Start of Block
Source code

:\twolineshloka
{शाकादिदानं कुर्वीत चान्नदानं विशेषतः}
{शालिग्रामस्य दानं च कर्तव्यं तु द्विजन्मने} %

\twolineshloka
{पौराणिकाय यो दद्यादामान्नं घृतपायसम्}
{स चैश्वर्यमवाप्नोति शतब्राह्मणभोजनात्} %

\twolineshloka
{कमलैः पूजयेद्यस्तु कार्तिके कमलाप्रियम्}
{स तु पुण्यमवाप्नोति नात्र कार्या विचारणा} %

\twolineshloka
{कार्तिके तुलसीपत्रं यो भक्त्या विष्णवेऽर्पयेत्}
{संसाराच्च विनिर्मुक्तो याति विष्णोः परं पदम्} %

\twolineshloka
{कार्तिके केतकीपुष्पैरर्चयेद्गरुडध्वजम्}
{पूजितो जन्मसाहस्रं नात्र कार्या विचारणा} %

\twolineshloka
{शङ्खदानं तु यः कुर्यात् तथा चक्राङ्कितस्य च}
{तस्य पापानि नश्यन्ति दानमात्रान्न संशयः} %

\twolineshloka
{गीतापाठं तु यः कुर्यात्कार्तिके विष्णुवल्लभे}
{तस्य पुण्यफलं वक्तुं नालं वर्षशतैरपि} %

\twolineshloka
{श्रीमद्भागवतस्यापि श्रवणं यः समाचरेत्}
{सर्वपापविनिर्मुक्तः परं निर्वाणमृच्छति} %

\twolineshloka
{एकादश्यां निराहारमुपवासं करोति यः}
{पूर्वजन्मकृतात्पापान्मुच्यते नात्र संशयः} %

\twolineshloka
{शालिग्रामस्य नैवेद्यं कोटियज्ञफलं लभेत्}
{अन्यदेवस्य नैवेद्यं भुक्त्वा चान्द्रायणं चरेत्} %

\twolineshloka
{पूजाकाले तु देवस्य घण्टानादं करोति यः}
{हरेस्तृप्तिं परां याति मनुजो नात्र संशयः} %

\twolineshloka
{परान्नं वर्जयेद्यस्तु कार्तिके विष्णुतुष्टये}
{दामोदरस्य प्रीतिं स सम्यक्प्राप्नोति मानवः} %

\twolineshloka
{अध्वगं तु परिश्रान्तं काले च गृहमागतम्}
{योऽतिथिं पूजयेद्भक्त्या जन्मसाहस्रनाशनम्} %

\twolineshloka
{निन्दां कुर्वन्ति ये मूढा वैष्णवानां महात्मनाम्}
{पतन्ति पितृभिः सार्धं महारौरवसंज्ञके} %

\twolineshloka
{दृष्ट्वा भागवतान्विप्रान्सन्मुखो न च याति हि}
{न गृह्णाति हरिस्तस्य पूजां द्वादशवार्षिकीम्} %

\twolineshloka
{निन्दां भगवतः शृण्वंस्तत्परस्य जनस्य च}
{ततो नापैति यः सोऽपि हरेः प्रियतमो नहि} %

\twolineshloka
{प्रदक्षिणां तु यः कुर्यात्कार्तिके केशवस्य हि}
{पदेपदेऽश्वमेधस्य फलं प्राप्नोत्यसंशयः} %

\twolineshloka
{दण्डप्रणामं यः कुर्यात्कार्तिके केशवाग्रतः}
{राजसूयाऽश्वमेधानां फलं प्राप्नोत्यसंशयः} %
End of Block
WHAT THE TASK REQUIRES: Return every line of the data unchanged.

SOLVED EXERCISE:
Source code

:\twolineshloka
{शाकादिदानं कुर्वीत चान्नदानं विशेषतः}
{शालिग्रामस्य दानं च कर्तव्यं तु द्विजन्मने} %

\twolineshloka
{पौराणिकाय यो दद्यादामान्नं घृतपायसम्}
{स चैश्वर्यमवाप्नोति शतब्राह्मणभोजनात्} %

\twolineshloka
{कमलैः पूजयेद्यस्तु कार्तिके कमलाप्रियम्}
{स तु पुण्यमवाप्नोति नात्र कार्या विचारणा} %

\twolineshloka
{कार्तिके तुलसीपत्रं यो भक्त्या विष्णवेऽर्पयेत्}
{संसाराच्च विनिर्मुक्तो याति विष्णोः परं पदम्} %

\twolineshloka
{कार्तिके केतकीपुष्पैरर्चयेद्गरुडध्वजम्}
{पूजितो जन्मसाहस्रं नात्र कार्या विचारणा} %

\twolineshloka
{शङ्खदानं तु यः कुर्यात् तथा चक्राङ्कितस्य च}
{तस्य पापानि नश्यन्ति दानमात्रान्न संशयः} %

\twolineshloka
{गीतापाठं तु यः कुर्यात्कार्तिके विष्णुवल्लभे}
{तस्य पुण्यफलं वक्तुं नालं वर्षशतैरपि} %

\twolineshloka
{श्रीमद्भागवतस्यापि श्रवणं यः समाचरेत्}
{सर्वपापविनिर्मुक्तः परं निर्वाणमृच्छति} %

\twolineshloka
{एकादश्यां निराहारमुपवासं करोति यः}
{पूर्वजन्मकृतात्पापान्मुच्यते नात्र संशयः} %

\twolineshloka
{शालिग्रामस्य नैवेद्यं कोटियज्ञफलं लभेत्}
{अन्यदेवस्य नैवेद्यं भुक्त्वा चान्द्रायणं चरेत्} %

\twolineshloka
{पूजाकाले तु देवस्य घण्टानादं करोति यः}
{हरेस्तृप्तिं परां याति मनुजो नात्र संशयः} %

\twolineshloka
{परान्नं वर्जयेद्यस्तु कार्तिके विष्णुतुष्टये}
{दामोदरस्य प्रीतिं स सम्यक्प्राप्नोति मानवः} %

\twolineshloka
{अध्वगं तु परिश्रान्तं काले च गृहमागतम्}
{योऽतिथिं पूजयेद्भक्त्या जन्मसाहस्रनाशनम्} %

\twolineshloka
{निन्दां कुर्वन्ति ये मूढा वैष्णवानां महात्मनाम्}
{पतन्ति पितृभिः सार्धं महारौरवसंज्ञके} %

\twolineshloka
{दृष्ट्वा भागवतान्विप्रान्सन्मुखो न च याति हि}
{न गृह्णाति हरिस्तस्य पूजां द्वादशवार्षिकीम्} %

\twolineshloka
{निन्दां भगवतः शृण्वंस्तत्परस्य जनस्य च}
{ततो नापैति यः सोऽपि हरेः प्रियतमो नहि} %

\twolineshloka
{प्रदक्षिणां तु यः कुर्यात्कार्तिके केशवस्य हि}
{पदेपदेऽश्वमेधस्य फलं प्राप्नोत्यसंशयः} %

\twolineshloka
{दण्डप्रणामं यः कुर्यात्कार्तिके केशवाग्रतः}
{राजसूयाऽश्वमेधानां फलं प्राप्नोत्यसंशयः} %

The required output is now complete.